Zef suddenly felt sloshed. Talking out the side of his mouth, he said, “I’m going back to Kaanapali, sir…”
“Oh, please don’t sir me, sir, I work for a living.” The cop scowled at him for a second longer, then cracked a smile. “Just kidding, relax, brah. Anyway, this road dead ends about fifty yards up, where they were going to put the golf course, so what you need to do…”
“What’
re they doing, over there?”
“What? Oh, them? It’s harmless, really. It’s a traditional purification ceremony.”
“Looks like a funeral…”
A group of men in feathered capes gathered around a hole, and began to dig. Under the earth lay a bed of glowing coals, and underneath that…
Zef’s mouth watered. He could smell it from here. They were roasting a pig.
“They were gonna put up a big new resort right here, yeah? Would’a been a lot of jobs, too, but the guy who runs the parent company or whatever? He jumped off some casino in Las Vegas, for real, though. My brother-in-law was over there when it happened, only at Circus Circus, ‘cos he got kids…”
Zef tuned him out and stared at the ritual. As the men unearthed the pig, a man in a bright red robe held up short stone axes and descended upon the carcass to carve it up. Another in priest’s robes and a ti leaf headdress moved stiffly around the group, sprinkling water from a calabash gourd on the people and then on the construction equipment.
“So, like,” Zef interrupted, “are they gonna share that pork?”
The cop laughed. “Oh, no, but that’s funny!”
“How come?”
“It’s like a protest, kinda...? The pig is like a stand-in for the casino guy, I think, or white people in general, no offense… They’re gonna offer the meat to the gods by burning it or chucking it in the sea, something like that, and keep the bones for some magic stuff… I don’t know this stuff too well, you know?
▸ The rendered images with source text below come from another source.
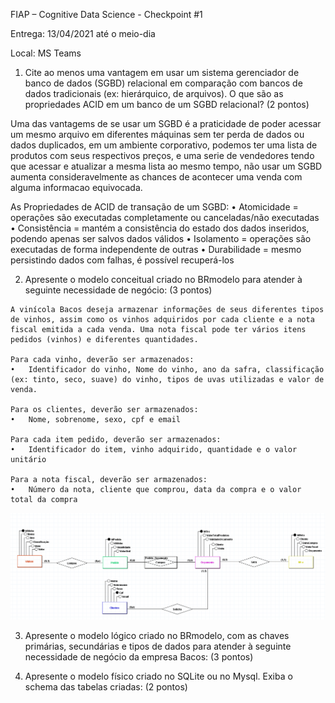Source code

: FIAP – Cognitive Data Science - Checkpoint #1

Entrega: 13/04/2021 até o meio-dia

Local: MS Teams

1) Cite ao menos uma vantagem em usar um sistema gerenciador de banco de dados (SGBD) relacional
em comparação com bancos de dados tradicionais (ex: hierárquico, de arquivos). 
O que são as propriedades ACID em um banco de um SGBD relacional? (2 pontos)

Uma das vantagems de se usar um SGBD é a praticidade de poder acessar um mesmo arquivo em diferentes máquinas sem ter perda de dados ou dados duplicados,
em um ambiente corporativo, podemos ter uma lista de produtos com seus respectivos preços, e uma serie de vendedores tendo que acessar e atualizar a mesma lista ao mesmo tempo,
não usar um SGBD aumenta consideravelmente as chances de acontecer uma venda com alguma informacao equivocada.

As Propriedades de ACID de transação de um SGBD:
• Atomicidade = operações são executadas completamente ou canceladas/não executadas
• Consistência = mantém a consistência do estado dos dados inseridos, podendo apenas ser salvos dados válidos
• Isolamento = operações são executadas de forma independente de outras
• Durabilidade = mesmo persistindo dados com falhas, é possível recuperá-los

2) Apresente o modelo conceitual criado no BRmodelo para atender à seguinte necessidade de negócio: (3 pontos)
```
A vinícola Bacos deseja armazenar informações de seus diferentes tipos de vinhos, assim como os vinhos adquiridos por cada cliente e a nota fiscal emitida a cada venda. Uma nota fiscal pode ter vários itens pedidos (vinhos) e diferentes quantidades.

Para cada vinho, deverão ser armazenados:
•	Identificador do vinho, Nome do vinho, ano da safra, classificação (ex: tinto, seco, suave) do vinho, tipos de uvas utilizadas e valor de venda.

Para os clientes, deverão ser armazenados:
•	Nome, sobrenome, sexo, cpf e email

Para cada item pedido, deverão ser armazenados:
•	Identificador do item, vinho adquirido, quantidade e o valor unitário

Para a nota fiscal, deverão ser armazenados:
•	Número da nota, cliente que comprou, data da compra e o valor total da compra
```
![img.png](img.png)

3) Apresente o modelo lógico criado no BRmodelo, com as chaves primárias, secundárias e tipos de dados para atender à seguinte necessidade de negócio da empresa Bacos: (3 pontos)



4) Apresente o modelo físico criado no SQLite ou no Mysql. Exiba o schema das tabelas criadas: (2 pontos)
My parents raised me Lutheran… But like, it’s supposed to take his curse off the land and then the hotel won’t happen. But that’s crazy, it’ll get built sooner or later and all these same people are gonna be working there…”
Zef wished the cop a wonderful evening and turned around, driving slowly past the construction site and the weird ritual again.
The priest carving up the pig was not kneeling.
He had no legs.
All the computers were tied up in the business center, but Zef stood behind one asshole with his hand tucked halfway down the front of his sweatpants until he logged off, cursing under his breath about how fucking golf reservations weren’t worth this.